トーコは、オスカーの傍に行くと、「オスカー様、おはようございます」と挨拶をした。
「おはようございます。……おや、もう正装に着替えたのですか?」
「はい。できるだけ早いうちに、国王陛下にご挨拶しようかと」
「良い心がけですね。……ああ、もうそろそろ私も動かないと。国王陛下のところに、貴女も一緒に行きませんか?」
トーコが「そうですね、行きます」と返事をすると、オスカーは立ち上がって、彼女と横に並んで歩き始めた。
「……そーいえば、オスカー様にお聞きたいことがありまして――」
「はい、何でしょうか?」
「オズワルドさんとジュリアン様って、もしかして……仲が、良くないんですか?」
トーコが眉を下げながら聞くと、オスカーは苦笑いをした。
「そうですねぇ……。二人とも、今も女性たちには人気がありますね。王子は常に侍女に囲まれていますが、オズワルドもよく遠巻きに見られているようです。

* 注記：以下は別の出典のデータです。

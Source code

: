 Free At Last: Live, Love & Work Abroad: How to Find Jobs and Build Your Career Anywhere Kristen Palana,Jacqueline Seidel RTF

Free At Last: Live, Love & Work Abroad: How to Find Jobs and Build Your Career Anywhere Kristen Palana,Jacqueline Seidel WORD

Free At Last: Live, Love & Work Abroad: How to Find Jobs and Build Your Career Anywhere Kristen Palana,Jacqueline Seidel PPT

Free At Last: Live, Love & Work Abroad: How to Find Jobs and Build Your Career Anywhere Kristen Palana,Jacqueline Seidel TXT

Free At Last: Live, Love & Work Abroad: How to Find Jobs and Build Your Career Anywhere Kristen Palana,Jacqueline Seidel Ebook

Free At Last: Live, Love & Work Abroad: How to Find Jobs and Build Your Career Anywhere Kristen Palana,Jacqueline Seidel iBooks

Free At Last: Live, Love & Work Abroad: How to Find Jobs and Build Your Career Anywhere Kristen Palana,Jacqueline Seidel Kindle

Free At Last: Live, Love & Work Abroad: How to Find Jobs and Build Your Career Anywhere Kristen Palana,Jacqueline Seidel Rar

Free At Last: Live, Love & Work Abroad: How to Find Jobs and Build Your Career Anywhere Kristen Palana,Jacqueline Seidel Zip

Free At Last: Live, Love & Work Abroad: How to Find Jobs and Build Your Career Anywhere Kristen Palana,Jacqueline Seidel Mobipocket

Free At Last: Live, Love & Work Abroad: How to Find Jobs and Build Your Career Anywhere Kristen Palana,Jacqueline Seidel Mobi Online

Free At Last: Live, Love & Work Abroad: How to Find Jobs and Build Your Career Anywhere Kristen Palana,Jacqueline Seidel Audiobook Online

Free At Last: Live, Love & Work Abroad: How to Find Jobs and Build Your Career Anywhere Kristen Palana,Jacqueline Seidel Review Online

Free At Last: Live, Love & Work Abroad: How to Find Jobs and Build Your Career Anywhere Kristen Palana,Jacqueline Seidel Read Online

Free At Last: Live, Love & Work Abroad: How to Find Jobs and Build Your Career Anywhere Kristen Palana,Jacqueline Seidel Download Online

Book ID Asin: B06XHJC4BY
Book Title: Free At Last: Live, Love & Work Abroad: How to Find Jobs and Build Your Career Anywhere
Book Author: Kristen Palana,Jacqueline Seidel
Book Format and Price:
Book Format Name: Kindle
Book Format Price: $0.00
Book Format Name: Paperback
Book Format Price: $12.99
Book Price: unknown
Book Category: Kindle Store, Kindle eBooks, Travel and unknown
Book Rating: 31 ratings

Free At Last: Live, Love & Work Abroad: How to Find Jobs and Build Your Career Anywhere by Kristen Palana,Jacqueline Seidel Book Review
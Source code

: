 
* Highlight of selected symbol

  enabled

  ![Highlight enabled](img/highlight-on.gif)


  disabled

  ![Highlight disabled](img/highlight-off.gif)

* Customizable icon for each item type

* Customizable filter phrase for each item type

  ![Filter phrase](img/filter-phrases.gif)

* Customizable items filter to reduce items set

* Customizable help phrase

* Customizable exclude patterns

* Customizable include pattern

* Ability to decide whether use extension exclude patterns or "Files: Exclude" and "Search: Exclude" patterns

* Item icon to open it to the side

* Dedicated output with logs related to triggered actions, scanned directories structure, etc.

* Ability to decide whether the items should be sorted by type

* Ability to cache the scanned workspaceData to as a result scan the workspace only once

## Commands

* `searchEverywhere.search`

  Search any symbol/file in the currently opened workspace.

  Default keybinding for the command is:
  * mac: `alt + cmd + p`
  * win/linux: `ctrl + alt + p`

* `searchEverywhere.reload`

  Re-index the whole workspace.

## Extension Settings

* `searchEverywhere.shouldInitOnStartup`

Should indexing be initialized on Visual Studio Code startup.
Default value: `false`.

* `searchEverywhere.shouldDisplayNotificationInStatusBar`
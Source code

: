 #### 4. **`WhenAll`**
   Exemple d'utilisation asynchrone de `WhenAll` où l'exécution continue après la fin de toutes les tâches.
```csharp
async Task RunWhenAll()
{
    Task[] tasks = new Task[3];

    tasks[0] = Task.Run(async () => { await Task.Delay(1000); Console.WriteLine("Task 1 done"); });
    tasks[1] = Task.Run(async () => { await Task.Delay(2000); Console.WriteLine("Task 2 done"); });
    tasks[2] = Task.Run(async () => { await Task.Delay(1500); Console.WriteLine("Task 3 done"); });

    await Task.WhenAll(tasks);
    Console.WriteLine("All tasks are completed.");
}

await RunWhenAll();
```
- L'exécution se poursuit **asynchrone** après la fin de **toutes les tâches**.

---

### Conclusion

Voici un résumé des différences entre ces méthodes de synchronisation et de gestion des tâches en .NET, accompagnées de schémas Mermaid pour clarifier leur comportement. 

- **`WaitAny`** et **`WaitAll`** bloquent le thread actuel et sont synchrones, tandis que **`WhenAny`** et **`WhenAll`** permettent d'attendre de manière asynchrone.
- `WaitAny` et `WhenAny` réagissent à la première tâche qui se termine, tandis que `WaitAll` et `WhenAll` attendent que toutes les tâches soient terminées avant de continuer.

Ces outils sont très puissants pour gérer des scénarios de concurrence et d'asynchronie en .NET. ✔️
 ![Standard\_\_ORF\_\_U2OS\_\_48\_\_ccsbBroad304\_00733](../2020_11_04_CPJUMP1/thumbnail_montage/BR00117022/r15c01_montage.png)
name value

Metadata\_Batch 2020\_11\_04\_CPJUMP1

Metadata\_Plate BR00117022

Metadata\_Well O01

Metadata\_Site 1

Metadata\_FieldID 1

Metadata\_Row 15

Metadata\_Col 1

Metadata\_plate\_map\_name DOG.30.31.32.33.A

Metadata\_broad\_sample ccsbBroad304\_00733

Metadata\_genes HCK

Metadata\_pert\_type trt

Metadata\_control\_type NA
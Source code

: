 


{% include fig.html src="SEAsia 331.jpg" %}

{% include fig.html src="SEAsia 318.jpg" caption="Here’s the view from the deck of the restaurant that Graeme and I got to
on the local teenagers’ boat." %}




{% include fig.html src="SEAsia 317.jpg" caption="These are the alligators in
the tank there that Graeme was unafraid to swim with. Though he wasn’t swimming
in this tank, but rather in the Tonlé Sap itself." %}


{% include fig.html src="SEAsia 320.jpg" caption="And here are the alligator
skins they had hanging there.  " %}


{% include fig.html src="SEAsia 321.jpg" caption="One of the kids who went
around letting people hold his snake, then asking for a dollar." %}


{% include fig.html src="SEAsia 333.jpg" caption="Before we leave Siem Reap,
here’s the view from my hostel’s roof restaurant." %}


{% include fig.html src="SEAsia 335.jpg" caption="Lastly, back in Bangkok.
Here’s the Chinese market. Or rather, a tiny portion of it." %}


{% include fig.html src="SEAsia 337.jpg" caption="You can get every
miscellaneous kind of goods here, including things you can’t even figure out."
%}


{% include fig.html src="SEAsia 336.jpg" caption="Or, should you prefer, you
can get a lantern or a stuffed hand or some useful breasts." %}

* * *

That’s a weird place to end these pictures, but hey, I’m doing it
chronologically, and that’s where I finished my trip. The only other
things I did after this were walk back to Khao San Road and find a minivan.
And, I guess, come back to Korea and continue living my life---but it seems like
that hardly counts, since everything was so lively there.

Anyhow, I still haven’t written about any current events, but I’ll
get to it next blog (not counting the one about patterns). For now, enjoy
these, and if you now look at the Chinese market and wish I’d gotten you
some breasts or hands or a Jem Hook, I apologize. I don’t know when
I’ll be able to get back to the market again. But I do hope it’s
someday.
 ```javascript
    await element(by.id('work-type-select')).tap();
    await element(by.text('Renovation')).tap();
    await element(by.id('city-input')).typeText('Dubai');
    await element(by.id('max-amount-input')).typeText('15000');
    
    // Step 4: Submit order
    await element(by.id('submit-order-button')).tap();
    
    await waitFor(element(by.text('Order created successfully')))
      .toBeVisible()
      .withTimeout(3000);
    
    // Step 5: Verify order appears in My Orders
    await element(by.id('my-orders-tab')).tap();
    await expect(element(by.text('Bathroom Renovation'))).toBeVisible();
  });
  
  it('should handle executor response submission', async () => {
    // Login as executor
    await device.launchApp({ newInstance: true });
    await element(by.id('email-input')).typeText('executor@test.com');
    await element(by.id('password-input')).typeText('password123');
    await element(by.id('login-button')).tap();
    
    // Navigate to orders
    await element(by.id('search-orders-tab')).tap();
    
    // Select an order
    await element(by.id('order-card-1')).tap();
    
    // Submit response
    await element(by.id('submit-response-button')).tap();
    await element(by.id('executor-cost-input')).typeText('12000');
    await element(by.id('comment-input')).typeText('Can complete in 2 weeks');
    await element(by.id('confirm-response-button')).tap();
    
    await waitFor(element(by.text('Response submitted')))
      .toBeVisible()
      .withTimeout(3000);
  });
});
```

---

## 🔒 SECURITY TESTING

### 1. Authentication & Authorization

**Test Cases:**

……まあ、チヤホヤされるのが好きな王子だけが、随分と気にされていて、オズワルドに対して、勝手に敵視している感じでしょうか……」
オズワルドもジュリアンを全く無視していないのは、トーコも薄々気付いていた。
外見も性格も違う、色男同士が華やかな場所に居れば、揉め事が起きない訳が無い。
「なるほど……」
トーコが質問の答えを聞いて、納得したのだが、気が付いた頃には、アイザックの執務室の前に着いたようだ。
オスカーと共にアイザックに挨拶をした後、トーコは再び後宮の部屋に向かった。